I wrote on Monday, following my visit to my hometown of Flemington, New Jersey, about how I love to explore more deeply places I already know, and learn the granular details and history behind places I drive or walk by all the time.
“I don’t feel any wanderlust for foreign places,” I wrote. “Rather, I find that I enjoy exploring places I’m already familiar with: treating them as if they’re new, seeing a little more detail, learning a little more history.”
This is one of those pieces.
As I’ve written about a fair bit recently, Flemington is finally seeing some new development, including a big project of Main Street that includes heavily renovating the iconic Union Hotel.
During one of my visits into town, I met Flemington’s mayor, and she graciously showed me around the worksite on Main Street. I’ll probably be sharing a little more about that, but the highlight of the visit was actually in this 19th century Main Street building that now houses a newsstand/convenience store.
New Jersey historian and blogger Marfy Goodspeed wrote about this building last year.
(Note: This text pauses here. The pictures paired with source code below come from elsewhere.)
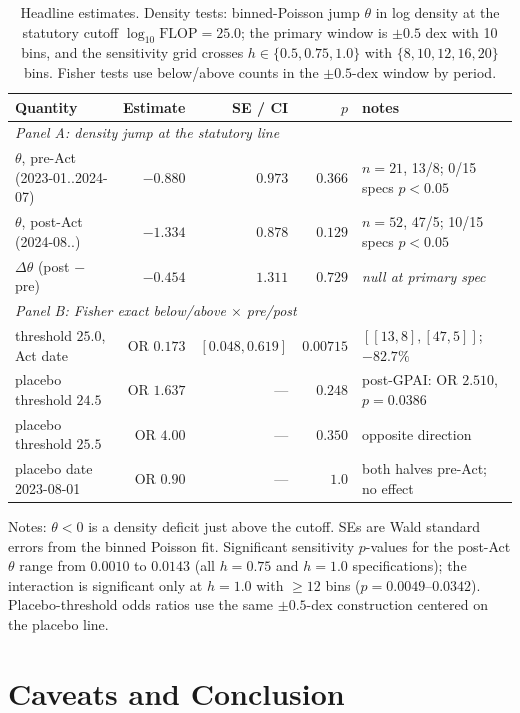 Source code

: \documentclass[11pt]{article}
\begin{document}
\begin{table}[t]
\centering
\small
\caption{Headline estimates. Density tests: binned-Poisson jump $\theta$ in
log density at the statutory cutoff $\log_{10}\mathrm{FLOP}=25.0$; the
primary window is $\pm 0.5$ dex with 10 bins, and the sensitivity grid
crosses $h\in\{0.5,0.75,1.0\}$ with $\{8,10,12,16,20\}$ bins. Fisher tests
use below/above counts in the $\pm 0.5$-dex window by period.}
\label{tab:main}
\begin{tabular}{lrrrl}
\toprule
Quantity & Estimate & SE / CI & $p$ & notes \\
\midrule
\multicolumn{5}{l}{\emph{Panel A: density jump at the statutory line}}\\
$\theta$, pre-Act (2023-01..2024-07)  & $-0.880$ & $0.973$ & $0.366$ & $n=21$, 13/8; 0/15 specs $p<0.05$ \\
$\theta$, post-Act (2024-08..)        & $-1.334$ & $0.878$ & $0.129$ & $n=52$, 47/5; 10/15 specs $p<0.05$ \\
$\Delta\theta$ (post $-$ pre)         & $-0.454$ & $1.311$ & $0.729$ & \emph{null at primary spec} \\
\midrule
\multicolumn{5}{l}{\emph{Panel B: Fisher exact below/above $\times$ pre/post}}\\
threshold $25.0$, Act date       & OR $0.173$ & $[0.048, 0.619]$ & $0.00715$ & $[[13,8],[47,5]]$; $-82.7\%$ \\
placebo threshold $24.5$         & OR $1.637$ & ---     & $0.248$  & post-GPAI: OR $2.510$, $p=0.0386$ \\
placebo threshold $25.5$         & OR $4.00$  & ---     & $0.350$  & opposite direction \\
placebo date 2023-08-01          & OR $0.90$  & ---     & $1.0$    & both halves pre-Act; no effect \\
\bottomrule
\end{tabular}

\medskip
\parbox{0.92\textwidth}{\footnotesize Notes: $\theta<0$ is a density deficit
just above the cutoff. SEs are Wald standard errors from the binned Poisson
fit. Significant sensitivity $p$-values for the post-Act $\theta$ range from
$0.0010$ to $0.0143$ (all $h=0.75$ and $h=1.0$ specifications); the
interaction is significant only at $h=1.0$ with $\geq 12$ bins
($p=0.0049$--$0.0342$). Placebo-threshold odds ratios use the same
$\pm 0.5$-dex construction centered on the placebo line.}
\end{table}

\section{Caveats and Conclusion}\label{sec:conclusion}
\end{document}
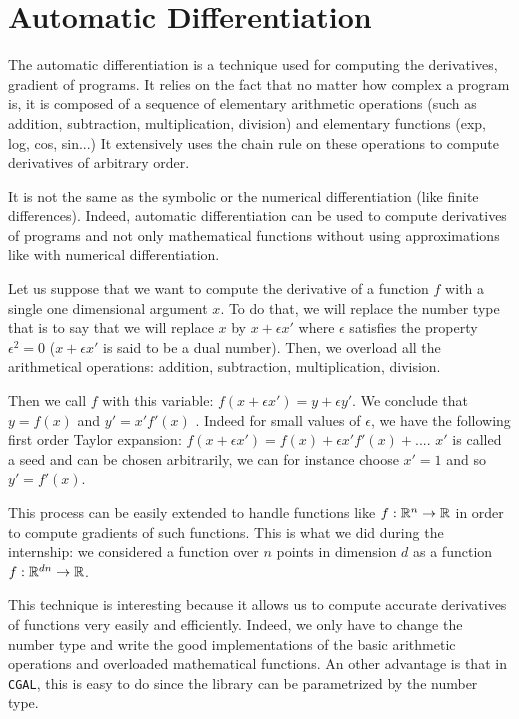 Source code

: \chapter{Automatic Differentiation}
\label{appendix:ad}

The automatic differentiation is a technique used for computing the derivatives,
gradient of programs. It relies on the fact that no matter how complex a program
is, it is composed of a sequence of elementary arithmetic operations (such as
addition, subtraction, multiplication, division) and elementary functions (exp,
log, cos, sin...) It extensively uses the chain rule on these operations to
compute derivatives of arbitrary order.

It is not the same as the symbolic or the numerical differentiation (like finite
differences). Indeed, automatic differentiation can be used to compute
derivatives of programs and not only mathematical functions without using
approximations like with numerical differentiation.

Let us suppose that we want to compute the derivative of a function $ f $ with a
single one dimensional argument $ x $. To do that, we will replace the number
type that is to say that we will replace $ x $ by $ x + \epsilon x' $ where $
\epsilon $ satisfies the property $ \epsilon^2 = 0 $ ($ x + \epsilon x' $ is
said to be a dual number). Then, we overload all the arithmetical operations:
addition, subtraction, multiplication, division.

Then we call $ f $ with this variable: $ f(x + \epsilon x') = y + \epsilon y' $.
We conclude that $ y = f(x) $ and $ y' = x' f'(x) $ . Indeed for small values of
$ \epsilon $, we have the following first order Taylor expansion: $ f(x +
\epsilon x') = f(x) + \epsilon x' f'(x) + ... $. $ x' $ is called a seed and can
be chosen arbitrarily, we can for instance choose $ x ' = 1 $ and so $ y' =
f'(x) $.

This process can be easily extended to handle functions like $ f : \mathbb{R}^n
\rightarrow \mathbb{R} $ in order to compute gradients of such functions. This is what
we did during the internship: we considered a function over $ n $ points in
dimension $ d $ as a function $ f : \mathbb{R}^{dn} \rightarrow \mathbb{R} $.

This technique is interesting because it allows us to compute accurate
derivatives of functions very easily and efficiently. Indeed, we only have to
change the number type and write the good implementations of the basic
arithmetic operations and overloaded mathematical functions.  An other advantage
is that in \texttt{CGAL}, this is easy to do since the library can be
parametrized by the number type.


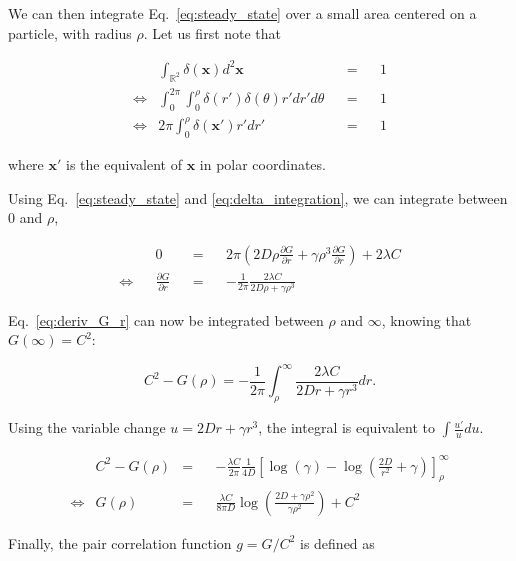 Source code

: We can then integrate Eq.~\ref{eq:steady_state} over a small
area centered on a particle, with radius $\rho$. Let us first note
that

\begin{align}
& \int_{\mathbb{R}^{2}}\delta(\boldsymbol{x})d^{2}\boldsymbol{x} & & = & & 1\nonumber \\
\Leftrightarrow & \int_{0}^{2\pi}\int_{0}^{\rho}\delta(r')\delta(\theta)r'dr'd\theta & & = & & 1\nonumber \\
\Leftrightarrow & 2\pi\int_{0}^{\rho}\delta(\boldsymbol{x'})r'dr' & & = & & 1\label{eq:delta_integration}
\end{align}

where $\boldsymbol{x'}$ is the equivalent of $\boldsymbol{x}$ in polar coordinates. 

Using Eq.~\ref{eq:steady_state} and \ref{eq:delta_integration},
we can integrate between 0 and $\rho$, 

\begin{align}
 & & 0 & & = & & 2\pi\left(2D\rho\frac{\partial G}{\partial r}+\gamma\rho^{3}\frac{\partial G}{\partial r}\right)+2\lambda C\nonumber \\
\Leftrightarrow & & \frac{\partial G}{\partial r} & & = & & -\frac{1}{2\pi}\frac{2\lambda C}{2D\rho+\gamma\rho^{3}}\label{eq:deriv_G_r}
\end{align}

Eq.~\ref{eq:deriv_G_r} can now be integrated between $\rho$ and $\infty$, knowing that $G(\infty)=C^{2}$:

\begin{equation}
 C^{2}-G(\rho) = -\frac{1}{2\pi}{\displaystyle \int_{\rho}^{\infty}}\frac{2\lambda C}{2Dr+\gamma r^{3}}dr.\label{eq:deriv_G_r_int1}
\end{equation}

Using the variable change $u=2Dr+\gamma r^{3}$, the integral is equivalent
to $\int\frac{u'}{u}du$.

{\color{blue}
\begin{align}
 & C^{2}-G(\rho) & = & & -\frac{\lambda C}{2\pi}\frac{1}{4D}\left[\log(\gamma)-\log\left(\frac{2D}{r^{2}}+\gamma\right)\right]_{\rho}^{\infty}\label{eq:deriv_G_rint2}\\
\Leftrightarrow & G(\rho) & = & & \frac{\lambda C}{8\pi D}\log\left(\frac{2D+\gamma \rho^{2}}{\gamma \rho^{2}}\right)+C^{2}\label{eq:G_rho}
\end{align}
}

Finally, the pair correlation function $g=G/C^{2}$ is defined as

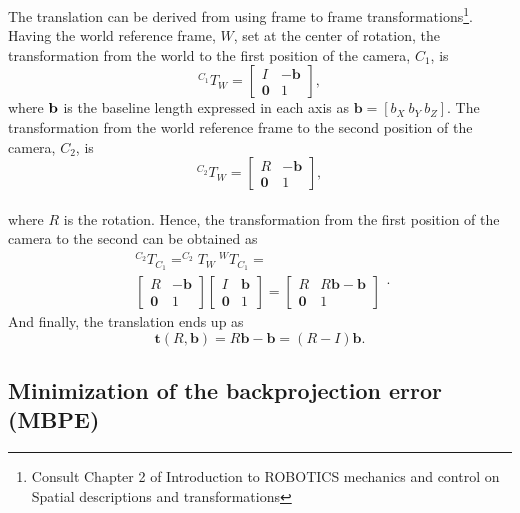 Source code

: The translation can be derived from using frame to frame transformations\footnote{Consult Chapter 2 of Introduction to ROBOTICS mechanics and control \cite{robotics} on Spatial descriptions and transformations}. Having the world reference frame, ${W}$, set at the center of rotation, the transformation from the world to the first position of the camera, ${C_1}$, is
\begin{equation}
^{C_1}T_{W} = \begin{bmatrix}
I & -\mathbf{b}\\ 
\mathbf{0} & 1
\end{bmatrix},
\end{equation} 
where $\bf b$ is the baseline length expressed in each axis as $\mathbf{b} = [b_X \ b_Y \ b_Z]$. 
The transformation from the world reference frame to the second position of the camera, ${C_2}$, is
\begin{equation}
^{C_2}T_{W} = \begin{bmatrix}
R & -\mathbf{b}\\ 
\mathbf{0} & 1
\end{bmatrix},
\end{equation}\\
where $R$ is the rotation.
Hence, the transformation from the first position of the camera to the second can be obtained as
\begin{equation}
\begin{split}
^{C_2}T_{C_1} = ^{C_2}T_W  \ ^WT_{C_1} =\\
\begin{bmatrix}
R & -\mathbf{b}\\ 
\mathbf{0} & 1
\end{bmatrix}
\begin{bmatrix}
I & \mathbf{b}\\ 
\mathbf{0} & 1
\end{bmatrix}
=
\begin{bmatrix}
R & R\mathbf{b}-\mathbf{b}\\ 
\mathbf{0} & 1
\end{bmatrix}
\end{split}.
\end{equation}
And finally, the translation ends up as
\begin{equation}
\mathbf{t}(R, \mathbf{b}) = R\mathbf{b}-\mathbf{b} = (R-I)\mathbf{b}.
\end{equation}

\subsection{Minimization of the backprojection error (MBPE)}

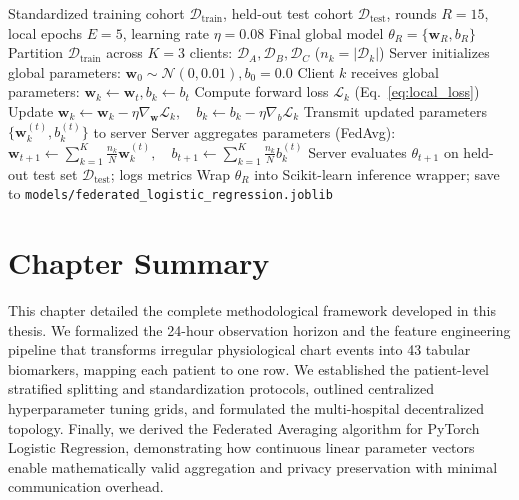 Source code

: \documentclass[12pt,a4paper,oneside]{report}
\begin{document}
\begin{algorithm}[htbp]
\caption{Federated Averaging (FedAvg) Clinical Training Pipeline}
\label{alg:federated}
\begin{algorithmic}[1]
\REQUIRE Standardized training cohort $\mathcal{D}_{\text{train}}$, held-out test cohort $\mathcal{D}_{\text{test}}$, rounds $R=15$, local epochs $E=5$, learning rate $\eta=0.08$
\ENSURE Final global model $\theta_R = \{\mathbf{w}_R, b_R\}$
\STATE Partition $\mathcal{D}_{\text{train}}$ across $K=3$ clients: $\mathcal{D}_A, \mathcal{D}_B, \mathcal{D}_C$ ($n_k = |\mathcal{D}_k|$)
\STATE Server initializes global parameters: $\mathbf{w}_0 \sim \mathcal{N}(0, 0.01), b_0 = 0.0$
        \STATE Client $k$ receives global parameters: $\mathbf{w}_k \leftarrow \mathbf{w}_t, b_k \leftarrow b_t$
                \STATE Compute forward loss $\mathcal{L}_k$ (Eq.~\ref{eq:local_loss})
                \STATE Update $\mathbf{w}_k \leftarrow \mathbf{w}_k - \eta \nabla_{\mathbf{w}} \mathcal{L}_k, \quad b_k \leftarrow b_k - \eta \nabla_{b} \mathcal{L}_k$
            \ENDFOR
        \ENDFOR
        \STATE Transmit updated parameters $\{\mathbf{w}_k^{(t)}, b_k^{(t)}\}$ to server
    \ENDFOR
    \STATE Server aggregates parameters (FedAvg):
    \STATE $\mathbf{w}_{t+1} \leftarrow \sum_{k=1}^K \frac{n_k}{N} \mathbf{w}_k^{(t)}, \quad b_{t+1} \leftarrow \sum_{k=1}^K \frac{n_k}{N} b_k^{(t)}$
    \STATE Server evaluates $\theta_{t+1}$ on held-out test set $\mathcal{D}_{\text{test}}$; logs metrics
\ENDFOR
\STATE Wrap $\theta_R$ into Scikit-learn inference wrapper; save to \texttt{models/federated\_logistic\_regression.joblib}
\end{algorithmic}
\end{algorithm}

\section{Chapter Summary}
\label{sec:chapter4_summary}

This chapter detailed the complete methodological framework developed in this thesis. We formalized the 24-hour observation horizon and the feature engineering pipeline that transforms irregular physiological chart events into 43 tabular biomarkers, mapping each patient to one row. We established the patient-level stratified splitting and standardization protocols, outlined centralized hyperparameter tuning grids, and formulated the multi-hospital decentralized topology. Finally, we derived the Federated Averaging algorithm for PyTorch Logistic Regression, demonstrating how continuous linear parameter vectors enable mathematically valid aggregation and privacy preservation with minimal communication overhead.
\end{document}
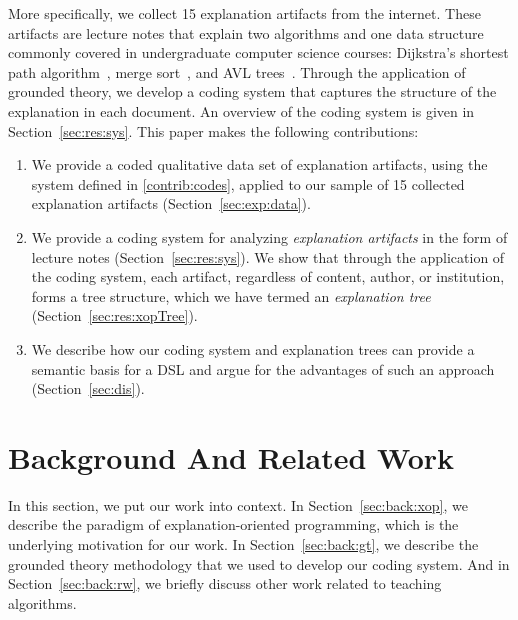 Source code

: \documentclass[sigconf]{acmart}
\begin{document}
More specifically, we collect 15 explanation artifacts from the internet. These
artifacts are lecture notes that explain two algorithms and one data structure
commonly covered in undergraduate computer science courses: Dijkstra's shortest
path algorithm~\cite[pp.~137--142]{KT06}, merge sort~\cite[210--214]{KT06}, and
AVL trees~\cite[pp.~458--475]{KnuthArt3}.
%
Through the application of grounded theory, we develop a coding system that
captures the structure of the explanation in each document. An overview of the
coding system is given in Section~\ref{sec:res:sys}. This paper makes the
following contributions:
%
\begin{enumerate}[label=C\arabic*.]


\item \label{contrib:data}
%
We provide a coded qualitative data set of explanation artifacts, using the
system defined in \ref{contrib:codes}, applied to our sample of 15 collected
explanation artifacts (Section~\ref{sec:exp:data}).

\item \label{contrib:codes}
%
We provide a coding system for analyzing \emph{explanation artifacts} in the
form of lecture notes (Section~\ref{sec:res:sys}). We show that through the
application of the coding system, each artifact, regardless of content, author,
or institution, forms a tree structure, which we have termed an
\emph{explanation tree} (Section~\ref{sec:res:xopTree}).


\item \label{contrib:DSL}
%
We describe how our coding system and explanation trees can provide a semantic
basis for a DSL and argue for the advantages of such an approach
(Section~\ref{sec:dis}).
%
\end{enumerate}

\noindent

\section{Background And Related Work}
\label{sec:back}

In this section, we put our work into context.
%
In Section~\ref{sec:back:xop}, we describe the paradigm of explanation-oriented
programming, which is the underlying motivation for our work.
%
In Section~\ref{sec:back:gt}, we describe the grounded theory methodology that
we used to develop our coding system.
%
And in Section~\ref{sec:back:rw}, we briefly discuss other work related to
teaching algorithms.
\end{document}
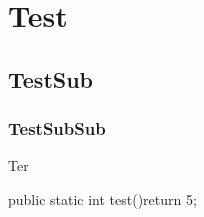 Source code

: \documentclass{heiaarticle}
\begin{document}
\buildtitle
\section{Test}
\subsection{TestSub}
\subsubsection{TestSubSub}
\begin{console}
Ter
\end{console}

\begin{Karnaugh4x4}
\end{Karnaugh4x4}

\begin{listing}
public static int test(){return 5;}
\end{listing}
\end{document}
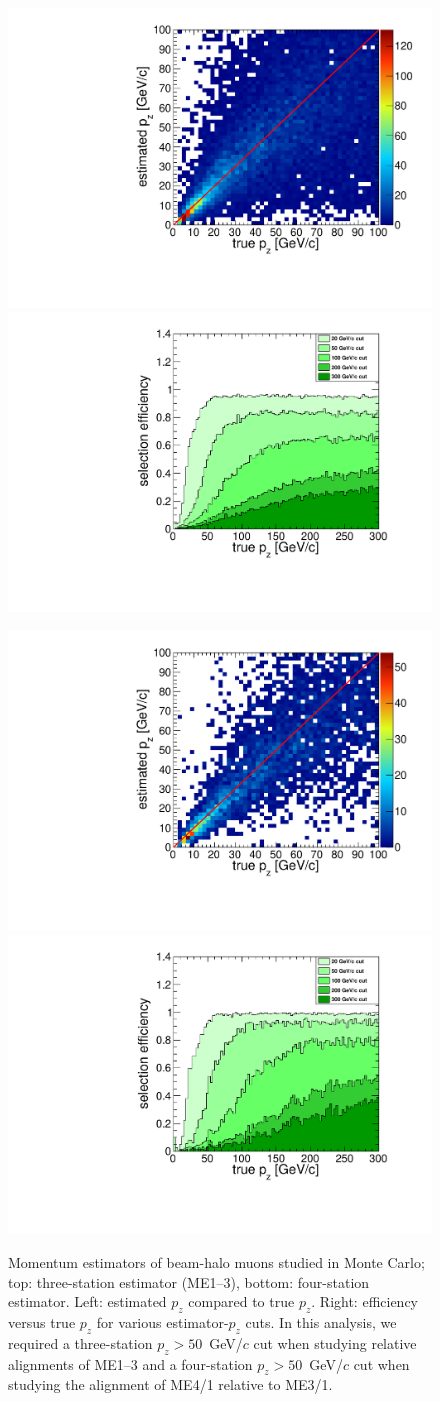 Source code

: \documentclass[12pt]{article}
\begin{document}
\begin{figure}
\begin{center}
\includegraphics[width=0.4\linewidth]{estimator123_resolution.pdf}
\includegraphics[width=0.4\linewidth]{estimator123_turnon.pdf}

\includegraphics[width=0.4\linewidth]{estimator1234_resolution.pdf}
\includegraphics[width=0.4\linewidth]{estimator1234_turnon.pdf}
\end{center}

\caption{Momentum estimators of beam-halo muons studied in Monte
  Carlo; top: three-station estimator (ME1--3), bottom: four-station
  estimator.  Left: estimated $p_z$ compared to true $p_z$.  Right:
  efficiency versus true $p_z$ for various estimator-$p_z$ cuts.  In
  this analysis, we required a three-station $p_z > 50$~GeV/$c$ cut
  when studying relative alignments of ME1--3 and a four-station $p_z
  > 50$~GeV/$c$ cut when studying the alignment of ME4/1 relative to
  ME3/1. \label{fig:momentum}}
\end{figure}
\end{document}
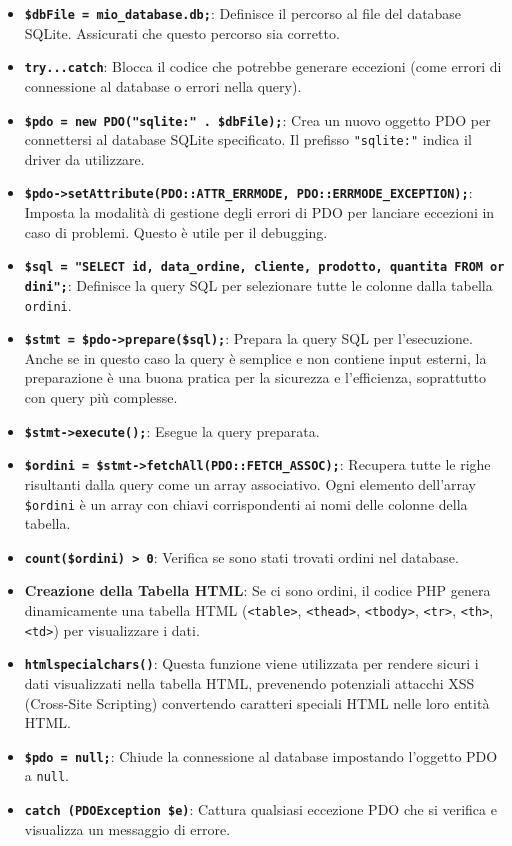 \documentclass[italian,a4paper]{article}
\providecommand{\tightlist}{%
  \setlength{\itemsep}{0pt}\setlength{\parskip}{0pt}}
\begin{document}
\begin{itemize}
\tightlist
\item
  \textbf{\texttt{\$dbFile\ =\ \textquotesingle{}mio\_database.db\textquotesingle{};}}:
  Definisce il percorso al file del database SQLite. Assicurati che
  questo percorso sia corretto.
\item
  \textbf{\texttt{try...catch}}: Blocca il codice che potrebbe generare
  eccezioni (come errori di connessione al database o errori nella
  query).
\item
  \textbf{\texttt{\$pdo\ =\ new\ PDO("sqlite:"\ .\ \$dbFile);}}: Crea un
  nuovo oggetto PDO per connettersi al database SQLite specificato. Il
  prefisso \texttt{"sqlite:"} indica il driver da utilizzare.
\item
  \textbf{\texttt{\$pdo-\textgreater{}setAttribute(PDO::ATTR\_ERRMODE,\ PDO::ERRMODE\_EXCEPTION);}}:
  Imposta la modalità di gestione degli errori di PDO per lanciare
  eccezioni in caso di problemi. Questo è utile per il debugging.
\item
  \textbf{\texttt{\$sql\ =\ "SELECT\ id,\ data\_ordine,\ cliente,\ prodotto,\ quantita\ FROM\ ordini";}}:
  Definisce la query SQL per selezionare tutte le colonne dalla tabella
  \texttt{ordini}.
\item
  \textbf{\texttt{\$stmt\ =\ \$pdo-\textgreater{}prepare(\$sql);}}:
  Prepara la query SQL per l'esecuzione. Anche se in questo caso la
  query è semplice e non contiene input esterni, la preparazione è una
  buona pratica per la sicurezza e l'efficienza, soprattutto con query
  più complesse.
\item
  \textbf{\texttt{\$stmt-\textgreater{}execute();}}: Esegue la query
  preparata.
\item
  \textbf{\texttt{\$ordini\ =\ \$stmt-\textgreater{}fetchAll(PDO::FETCH\_ASSOC);}}:
  Recupera tutte le righe risultanti dalla query come un array
  associativo. Ogni elemento dell'array \texttt{\$ordini} è un array con
  chiavi corrispondenti ai nomi delle colonne della tabella.
\item
  \textbf{\texttt{count(\$ordini)\ \textgreater{}\ 0}}: Verifica se sono
  stati trovati ordini nel database.
\item
  \textbf{Creazione della Tabella HTML}: Se ci sono ordini, il codice
  PHP genera dinamicamente una tabella HTML
  (\texttt{\textless{}table\textgreater{}},
  \texttt{\textless{}thead\textgreater{}},
  \texttt{\textless{}tbody\textgreater{}},
  \texttt{\textless{}tr\textgreater{}},
  \texttt{\textless{}th\textgreater{}},
  \texttt{\textless{}td\textgreater{}}) per visualizzare i dati.
\item
  \textbf{\texttt{htmlspecialchars()}}: Questa funzione viene utilizzata
  per rendere sicuri i dati visualizzati nella tabella HTML, prevenendo
  potenziali attacchi XSS (Cross-Site Scripting) convertendo caratteri
  speciali HTML nelle loro entità HTML.
\item
  \textbf{\texttt{\$pdo\ =\ null;}}: Chiude la connessione al database
  impostando l'oggetto PDO a \texttt{null}.
\item
  \textbf{\texttt{catch\ (PDOException\ \$e)}}: Cattura qualsiasi
  eccezione PDO che si verifica e visualizza un messaggio di errore.
\end{itemize}
\end{document}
The first surprise: it looked different when it was built—the exterior appears to be wood, not brick—and it was once an oyster house! Built some time in the 1800s, its storefront probably hosted a number of businesses over the decades, and it may not have begun life as an oyster house. This is the picture she shows in her piece. (There’s also some really interesting stuff about the oyster craze that swept America in that period.)
Ordinarily, that would be enough for one of these posts. But there’s also this tantalizing bit of information down in the article:
Patti Deluca and Richard Higgins, in a recent Facebook conversation, recalled that the building was an oyster bar with an icehouse in the back. The ice was delivered through a manhole in the front of the building and may still be there (i.e., the manhole, not the ice).
Here’s that ice house structure behind the main building, captured in 2017 on Google Street View. That area is blocked off by the Union Hotel project now, and I’m not positive the ice house is still there.
And in front of the building, as you can see in my photo above, is the manhole.
Now later on in her article, Goodspeed clarifies what is or isn’t still there—but I missed that part when I read it. So I asked the mayor if the old ice-delivery room was still there. She walked us over to the store, asked the fellow at the counter if we could go downstairs, and told me to follow her down a narrow staircase.
Here’s the manhole.
The whole ice-delivery room, with the manhole at the top middle (and maybe oysters were also stored here?)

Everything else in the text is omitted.